De wetenschappers zeiden dat ze niets in de Karoo hadden gevonden dat zou duiden op een lichaam zoals een asteroïde die rond de tijd van uitsterven werd geraakt, hoewel ze specifiek op zoek waren naar inslagklei of materiaal dat door een dergelijke inslag uit een krater werd uitgestoten.

Ze beweren dat als er een komeet of asteroïde inslag was, dit een ondergeschikt element was van het uitsterven van Perm. Bewijs van de Karoo, zeiden ze, komt overeen met een massale uitsterving als gevolg van catastrofale veranderingen in het ecosysteem over een lange tijdschaal, niet met plotselinge veranderingen die samenhangen met een impact.

Het werk, gefinancierd door het Astrobiology Institute van de National Aeronautics and Space Administration, de National Science Foundation en de National Research Foundation of South Africa, geeft een glimp van wat er kan gebeuren met langdurige klimaatopwarming, zei Ward.

In dit geval is er voldoende bewijs dat de wereld gedurende een lange periode veel warmer is geworden door voortdurende vulkaanuitbarstingen in een gebied dat bekend staat als de Siberische vallen. Toen het vulkanisme de planeet opwarmde, zouden er mogelijk grote hoeveelheden methaangas, bevroren op de oceaanbodem, zijn vrijgekomen om een ​​op hol geslagen broeikasopwarming te veroorzaken, zei Ward. Maar er zijn aanwijzingen dat soorten geleidelijk begonnen uit te sterven terwijl de planeet opwarmde totdat de omstandigheden een kritische drempel bereikten waarboven de meeste soorten niet konden overleven.

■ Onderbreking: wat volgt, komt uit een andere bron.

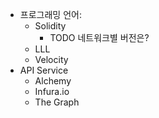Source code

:- 프로그래밍 언어:
	- Solidity
		- TODO 네트워크별 버전은?
	- LLL
	- Velocity
- API Service
	- Alchemy
	- Infura.io
	- The Graph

"Het lijkt erop dat het zuurstofgehalte in de atmosfeer ook op dit punt daalt", zei hij. "Als dat waar is, zouden hoge en middelhoge hoogtes onbewoonbaar zijn geworden. Meer dan de helft van de wereld zou onleefbaar zijn geweest, het leven kon alleen bestaan ​​op de laagste niveaus. ”

Hij merkte op dat het normale zuurstofgehalte in de atmosfeer rond de 21 procent ligt, maar er zijn aanwijzingen dat het ten tijde van de Grote Stervenden daalde tot ongeveer 16 procent - het equivalent van proberen te ademen op de top van een 14.000 meter hoge berg.

'Ik denk dat de temperatuur tot een kritiek punt is gestegen. Het werd steeds heter totdat het een kritiek punt bereikte en alles stierf, 'zei Ward. "Het was een dubbele klap van warmere temperaturen en weinig zuurstof, en het meeste leven kon er niet tegen."

Oorspronkelijke bron: UW News Release

Pin
Send
Share
Send

Bekijk de video: Schokkend: vrouw dood na val roltrap (Mei 2024).